Ainda não é o fim do mundo


Por:  J. Ribeiro Aires

– Ai , meu rico netinho, estamos no fim do mundo.

– Ó Vó, qual fim do mundo, qual quê? –  questionou, sorrindo, o neto, esta garantia da avó. 

– Estamos, estamos. Este é um grande sinal. Está a morrer gente, em barda, por todo o lado. Já nem querem que saiamos de casa.

– Agora já pode.

– Ai filho!  Todos os dias morre gente. Nossa Senhora nos ajude.

– Isso. Reze, que o rezar faz bem à alma. 

–  Se eu pudesse ir à missa… Se houvesse missa… Mas  rezo. Rezo por ti, pela tua mãe, pelo teu pai, pela tua irmã, pelo mundo.

– Pelo mundo?

– Sim. Nós pertencemos ao mundo. Se o mundo estiver  bem, talvez, também,  nós  o possamos estar.  O mundo está mal  e nós estamos como o mundo.

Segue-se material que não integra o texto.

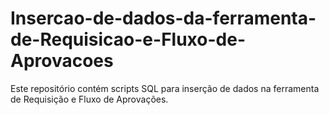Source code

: # Insercao-de-dados-da-ferramenta-de-Requisicao-e-Fluxo-de-Aprovacoes
Este repositório contém scripts SQL para inserção de dados na ferramenta de Requisição e Fluxo de Aprovações.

Em  tempo de calamidades – pestes, fomes, guerras – era normal  aparecerem os profetas da desgraça com anúncios do fim do mundo iminente ou próximo, com dia e hora marcados. Eras houve em que as populações faziam procissões, pedindo a Deus  e aos santos que livrassem o mundo das moléstias que levavam milhares de pessoas aos túmulos. Nas igrejas, capelas das cidades, vilas e aldeias batia-se no peito pedindo perdão pelos pecados próprios e dos outros: por  “mea culpa, mea maxima culpa”. O medo ou mesmo o terror modelavam  comportamentos,  alteravam atitudes. Havia ódios que se desfaziam em pó, embora muitos só na aparência, não fosse a epidemia abocanhar os desavindos e levá-los para a profundeza dos infernos. A ajudar, não faltavam os avisos dos párocos, sintetizados num “ arrependei-vos que o Senhor vos perdoará.”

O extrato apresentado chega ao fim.